Data extracted from a collection
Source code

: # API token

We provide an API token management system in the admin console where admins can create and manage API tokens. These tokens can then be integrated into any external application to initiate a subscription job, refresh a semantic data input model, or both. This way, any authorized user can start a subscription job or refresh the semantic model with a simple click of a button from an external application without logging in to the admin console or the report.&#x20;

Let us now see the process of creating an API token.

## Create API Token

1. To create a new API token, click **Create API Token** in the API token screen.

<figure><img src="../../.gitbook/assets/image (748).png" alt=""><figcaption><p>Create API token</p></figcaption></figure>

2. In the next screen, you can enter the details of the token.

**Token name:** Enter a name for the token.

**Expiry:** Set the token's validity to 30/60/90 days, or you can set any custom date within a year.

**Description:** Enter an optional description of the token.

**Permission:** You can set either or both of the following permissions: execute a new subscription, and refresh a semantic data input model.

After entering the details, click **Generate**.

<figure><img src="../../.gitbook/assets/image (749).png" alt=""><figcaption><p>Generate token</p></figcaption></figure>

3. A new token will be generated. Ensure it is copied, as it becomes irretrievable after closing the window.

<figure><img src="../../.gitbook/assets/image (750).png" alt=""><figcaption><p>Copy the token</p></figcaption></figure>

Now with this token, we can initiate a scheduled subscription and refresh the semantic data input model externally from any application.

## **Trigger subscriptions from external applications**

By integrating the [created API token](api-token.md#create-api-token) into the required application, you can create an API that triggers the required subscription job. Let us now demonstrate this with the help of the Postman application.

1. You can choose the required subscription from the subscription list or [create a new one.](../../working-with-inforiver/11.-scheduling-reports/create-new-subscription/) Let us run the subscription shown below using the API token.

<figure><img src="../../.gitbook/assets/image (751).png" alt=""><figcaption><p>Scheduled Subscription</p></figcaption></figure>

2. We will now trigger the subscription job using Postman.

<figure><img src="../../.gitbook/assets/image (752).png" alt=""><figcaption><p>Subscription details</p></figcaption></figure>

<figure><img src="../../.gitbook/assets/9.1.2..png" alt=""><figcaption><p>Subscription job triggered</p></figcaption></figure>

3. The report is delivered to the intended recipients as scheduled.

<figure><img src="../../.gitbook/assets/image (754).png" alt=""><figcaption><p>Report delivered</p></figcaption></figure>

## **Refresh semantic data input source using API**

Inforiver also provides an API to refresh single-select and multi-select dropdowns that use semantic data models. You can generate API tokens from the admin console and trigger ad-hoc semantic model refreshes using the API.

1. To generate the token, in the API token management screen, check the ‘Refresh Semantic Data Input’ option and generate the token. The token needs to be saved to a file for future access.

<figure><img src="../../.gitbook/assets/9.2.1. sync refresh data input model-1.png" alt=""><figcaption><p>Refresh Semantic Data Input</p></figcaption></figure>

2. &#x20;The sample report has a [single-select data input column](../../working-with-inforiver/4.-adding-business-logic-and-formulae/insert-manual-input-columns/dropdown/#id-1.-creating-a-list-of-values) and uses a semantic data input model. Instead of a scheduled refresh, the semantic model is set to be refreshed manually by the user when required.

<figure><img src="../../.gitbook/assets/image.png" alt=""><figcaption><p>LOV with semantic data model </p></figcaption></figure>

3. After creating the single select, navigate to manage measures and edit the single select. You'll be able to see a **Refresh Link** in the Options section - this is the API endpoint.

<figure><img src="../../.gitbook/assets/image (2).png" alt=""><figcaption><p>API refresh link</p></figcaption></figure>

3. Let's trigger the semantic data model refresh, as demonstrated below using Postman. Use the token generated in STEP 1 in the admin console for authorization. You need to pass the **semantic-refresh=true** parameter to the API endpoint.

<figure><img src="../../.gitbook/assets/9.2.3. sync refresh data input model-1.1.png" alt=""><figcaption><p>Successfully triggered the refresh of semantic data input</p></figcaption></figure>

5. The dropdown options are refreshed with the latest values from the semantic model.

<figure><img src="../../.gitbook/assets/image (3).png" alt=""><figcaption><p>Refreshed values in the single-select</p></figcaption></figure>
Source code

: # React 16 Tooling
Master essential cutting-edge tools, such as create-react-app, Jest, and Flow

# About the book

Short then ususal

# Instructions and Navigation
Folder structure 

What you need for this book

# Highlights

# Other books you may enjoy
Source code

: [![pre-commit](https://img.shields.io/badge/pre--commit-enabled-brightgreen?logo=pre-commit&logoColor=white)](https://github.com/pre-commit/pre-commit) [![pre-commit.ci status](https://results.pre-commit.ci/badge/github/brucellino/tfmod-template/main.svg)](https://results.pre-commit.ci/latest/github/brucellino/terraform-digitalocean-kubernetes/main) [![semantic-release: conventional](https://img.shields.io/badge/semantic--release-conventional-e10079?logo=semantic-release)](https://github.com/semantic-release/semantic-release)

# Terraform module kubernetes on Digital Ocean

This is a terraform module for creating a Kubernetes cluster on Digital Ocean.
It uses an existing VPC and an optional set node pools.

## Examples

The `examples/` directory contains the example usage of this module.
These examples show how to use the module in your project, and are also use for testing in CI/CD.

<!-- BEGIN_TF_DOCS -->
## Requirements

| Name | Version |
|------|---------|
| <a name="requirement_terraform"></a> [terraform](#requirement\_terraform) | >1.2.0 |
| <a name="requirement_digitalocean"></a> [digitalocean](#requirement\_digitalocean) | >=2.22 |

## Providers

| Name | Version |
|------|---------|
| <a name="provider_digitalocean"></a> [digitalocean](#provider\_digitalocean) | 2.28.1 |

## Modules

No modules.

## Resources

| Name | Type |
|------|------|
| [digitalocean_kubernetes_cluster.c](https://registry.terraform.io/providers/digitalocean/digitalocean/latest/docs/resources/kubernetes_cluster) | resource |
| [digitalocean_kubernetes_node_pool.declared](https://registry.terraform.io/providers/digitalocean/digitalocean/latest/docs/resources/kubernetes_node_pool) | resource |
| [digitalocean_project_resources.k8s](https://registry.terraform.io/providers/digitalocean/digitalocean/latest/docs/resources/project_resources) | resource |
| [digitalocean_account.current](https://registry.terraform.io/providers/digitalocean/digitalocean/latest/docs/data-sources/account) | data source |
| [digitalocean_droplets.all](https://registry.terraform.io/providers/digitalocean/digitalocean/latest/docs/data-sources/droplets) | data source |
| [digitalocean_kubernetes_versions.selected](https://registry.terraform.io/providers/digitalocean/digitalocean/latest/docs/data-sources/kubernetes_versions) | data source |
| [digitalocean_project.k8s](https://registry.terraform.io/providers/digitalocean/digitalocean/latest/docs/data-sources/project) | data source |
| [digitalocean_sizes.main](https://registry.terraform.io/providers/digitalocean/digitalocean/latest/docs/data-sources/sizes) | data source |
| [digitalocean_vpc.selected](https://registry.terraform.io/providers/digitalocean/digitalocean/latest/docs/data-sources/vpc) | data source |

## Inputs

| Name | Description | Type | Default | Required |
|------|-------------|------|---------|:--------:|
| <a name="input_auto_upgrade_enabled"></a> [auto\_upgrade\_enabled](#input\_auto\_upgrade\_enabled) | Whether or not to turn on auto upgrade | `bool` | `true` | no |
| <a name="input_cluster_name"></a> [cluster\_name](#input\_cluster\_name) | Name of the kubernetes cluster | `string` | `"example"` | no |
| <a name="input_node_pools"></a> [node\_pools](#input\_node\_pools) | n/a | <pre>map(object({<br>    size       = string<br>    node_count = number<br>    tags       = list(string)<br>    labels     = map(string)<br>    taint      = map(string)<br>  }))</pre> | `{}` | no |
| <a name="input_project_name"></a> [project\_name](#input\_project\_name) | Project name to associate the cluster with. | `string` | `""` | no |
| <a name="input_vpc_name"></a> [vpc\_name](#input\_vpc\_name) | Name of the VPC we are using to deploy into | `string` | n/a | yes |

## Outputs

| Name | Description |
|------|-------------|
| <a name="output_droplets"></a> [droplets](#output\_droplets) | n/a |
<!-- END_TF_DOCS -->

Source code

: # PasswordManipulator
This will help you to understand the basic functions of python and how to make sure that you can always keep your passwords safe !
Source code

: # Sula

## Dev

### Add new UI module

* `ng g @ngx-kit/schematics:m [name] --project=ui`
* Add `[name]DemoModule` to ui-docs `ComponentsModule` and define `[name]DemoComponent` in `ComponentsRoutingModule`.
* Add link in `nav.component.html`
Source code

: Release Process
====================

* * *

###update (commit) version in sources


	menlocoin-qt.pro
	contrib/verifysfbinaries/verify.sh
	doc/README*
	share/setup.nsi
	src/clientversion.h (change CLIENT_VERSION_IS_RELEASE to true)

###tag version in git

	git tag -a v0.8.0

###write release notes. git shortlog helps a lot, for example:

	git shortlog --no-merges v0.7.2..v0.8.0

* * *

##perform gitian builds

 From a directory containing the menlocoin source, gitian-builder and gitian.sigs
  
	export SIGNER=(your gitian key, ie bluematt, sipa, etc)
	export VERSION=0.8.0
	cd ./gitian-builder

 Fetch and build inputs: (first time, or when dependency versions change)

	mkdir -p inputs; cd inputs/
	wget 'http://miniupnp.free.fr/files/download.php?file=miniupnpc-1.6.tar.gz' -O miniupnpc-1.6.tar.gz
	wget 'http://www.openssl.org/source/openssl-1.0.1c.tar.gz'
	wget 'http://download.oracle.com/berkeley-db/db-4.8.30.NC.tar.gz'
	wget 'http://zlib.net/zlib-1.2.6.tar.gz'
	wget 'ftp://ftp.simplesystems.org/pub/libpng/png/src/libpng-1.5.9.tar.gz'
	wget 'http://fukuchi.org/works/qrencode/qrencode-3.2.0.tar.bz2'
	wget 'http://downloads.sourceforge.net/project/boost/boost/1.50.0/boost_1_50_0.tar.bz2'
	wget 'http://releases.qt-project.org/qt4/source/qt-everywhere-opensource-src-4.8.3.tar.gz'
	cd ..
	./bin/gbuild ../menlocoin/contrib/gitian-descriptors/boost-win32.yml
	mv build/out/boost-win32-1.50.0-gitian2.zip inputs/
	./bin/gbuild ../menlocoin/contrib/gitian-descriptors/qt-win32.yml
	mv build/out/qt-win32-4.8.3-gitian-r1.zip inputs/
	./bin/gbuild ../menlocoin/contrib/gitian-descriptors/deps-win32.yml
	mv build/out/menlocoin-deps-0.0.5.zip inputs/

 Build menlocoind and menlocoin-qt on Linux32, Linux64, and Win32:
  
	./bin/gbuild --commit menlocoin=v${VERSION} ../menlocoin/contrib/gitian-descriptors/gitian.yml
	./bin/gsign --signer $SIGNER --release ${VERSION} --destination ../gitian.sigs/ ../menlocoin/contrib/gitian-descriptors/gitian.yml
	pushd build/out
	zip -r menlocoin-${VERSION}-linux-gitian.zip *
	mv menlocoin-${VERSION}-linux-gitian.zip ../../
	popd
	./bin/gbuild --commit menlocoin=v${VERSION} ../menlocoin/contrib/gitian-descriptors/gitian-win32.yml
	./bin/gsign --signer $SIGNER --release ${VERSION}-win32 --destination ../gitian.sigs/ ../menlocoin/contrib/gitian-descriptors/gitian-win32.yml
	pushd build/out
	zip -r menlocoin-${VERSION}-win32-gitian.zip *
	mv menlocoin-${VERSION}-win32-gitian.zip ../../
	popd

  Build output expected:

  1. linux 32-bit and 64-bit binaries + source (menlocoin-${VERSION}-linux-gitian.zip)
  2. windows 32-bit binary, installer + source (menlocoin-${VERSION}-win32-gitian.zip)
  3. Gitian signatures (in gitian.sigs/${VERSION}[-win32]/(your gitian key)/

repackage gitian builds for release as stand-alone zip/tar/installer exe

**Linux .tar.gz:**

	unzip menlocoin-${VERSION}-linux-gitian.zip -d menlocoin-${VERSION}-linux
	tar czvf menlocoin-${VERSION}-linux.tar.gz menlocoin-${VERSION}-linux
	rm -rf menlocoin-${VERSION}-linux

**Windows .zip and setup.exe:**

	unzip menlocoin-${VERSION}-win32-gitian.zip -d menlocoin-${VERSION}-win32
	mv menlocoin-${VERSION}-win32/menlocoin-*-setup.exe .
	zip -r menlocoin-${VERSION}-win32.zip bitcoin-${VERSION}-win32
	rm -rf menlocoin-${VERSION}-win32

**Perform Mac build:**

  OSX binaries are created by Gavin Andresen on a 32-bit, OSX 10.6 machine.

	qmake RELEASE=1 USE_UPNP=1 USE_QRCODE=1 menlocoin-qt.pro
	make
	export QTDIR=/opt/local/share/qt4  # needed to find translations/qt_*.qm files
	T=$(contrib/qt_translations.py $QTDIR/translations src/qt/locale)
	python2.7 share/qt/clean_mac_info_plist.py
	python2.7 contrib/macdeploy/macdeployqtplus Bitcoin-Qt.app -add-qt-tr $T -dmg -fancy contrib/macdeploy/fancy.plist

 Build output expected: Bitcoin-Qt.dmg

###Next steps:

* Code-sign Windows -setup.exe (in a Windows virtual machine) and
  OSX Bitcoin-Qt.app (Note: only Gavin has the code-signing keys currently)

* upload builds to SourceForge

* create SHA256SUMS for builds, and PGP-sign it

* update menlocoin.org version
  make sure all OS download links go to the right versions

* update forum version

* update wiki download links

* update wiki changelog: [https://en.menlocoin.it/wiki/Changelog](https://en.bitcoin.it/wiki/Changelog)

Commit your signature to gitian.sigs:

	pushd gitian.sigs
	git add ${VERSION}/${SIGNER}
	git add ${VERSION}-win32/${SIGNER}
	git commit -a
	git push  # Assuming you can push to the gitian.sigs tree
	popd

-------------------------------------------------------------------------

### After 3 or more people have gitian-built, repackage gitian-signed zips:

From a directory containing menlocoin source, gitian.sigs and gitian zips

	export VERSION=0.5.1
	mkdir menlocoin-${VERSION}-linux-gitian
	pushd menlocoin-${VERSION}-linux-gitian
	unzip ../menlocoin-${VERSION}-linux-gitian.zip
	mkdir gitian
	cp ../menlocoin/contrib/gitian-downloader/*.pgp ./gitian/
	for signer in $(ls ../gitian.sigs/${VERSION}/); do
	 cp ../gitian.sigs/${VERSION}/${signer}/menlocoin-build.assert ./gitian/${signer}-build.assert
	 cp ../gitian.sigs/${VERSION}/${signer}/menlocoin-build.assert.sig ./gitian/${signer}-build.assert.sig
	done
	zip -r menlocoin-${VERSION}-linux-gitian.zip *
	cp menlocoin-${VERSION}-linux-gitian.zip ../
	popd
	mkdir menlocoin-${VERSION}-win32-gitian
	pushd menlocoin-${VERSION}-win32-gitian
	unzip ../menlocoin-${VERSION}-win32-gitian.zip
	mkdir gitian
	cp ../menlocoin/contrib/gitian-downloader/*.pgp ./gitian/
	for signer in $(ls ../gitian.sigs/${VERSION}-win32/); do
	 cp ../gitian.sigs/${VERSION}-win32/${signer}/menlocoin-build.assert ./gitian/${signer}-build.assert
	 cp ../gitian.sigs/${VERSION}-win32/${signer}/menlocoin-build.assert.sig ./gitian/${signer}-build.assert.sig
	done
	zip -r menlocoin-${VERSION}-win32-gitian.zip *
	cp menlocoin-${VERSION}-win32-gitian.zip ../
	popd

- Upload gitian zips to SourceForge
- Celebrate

- _Required action_
Above are records; repeat only the lines starting at the line with "refresh a semantic data input model." and ending at the line with "By integrating the", exactly as they appear, both included.

- _Your response_
**Permission:** You can set either or both of the following permissions: execute a new subscription, and refresh a semantic data input model.

After entering the details, click **Generate**.

<figure><img src="../../.gitbook/assets/image (749).png" alt=""><figcaption><p>Generate token</p></figcaption></figure>

3. A new token will be generated. Ensure it is copied, as it becomes irretrievable after closing the window.

<figure><img src="../../.gitbook/assets/image (750).png" alt=""><figcaption><p>Copy the token</p></figcaption></figure>

Now with this token, we can initiate a scheduled subscription and refresh the semantic data input model externally from any application.

## **Trigger subscriptions from external applications**

By integrating the [created API token](api-token.md#create-api-token) into the required application, you can create an API that triggers the required subscription job. Let us now demonstrate this with the help of the Postman application.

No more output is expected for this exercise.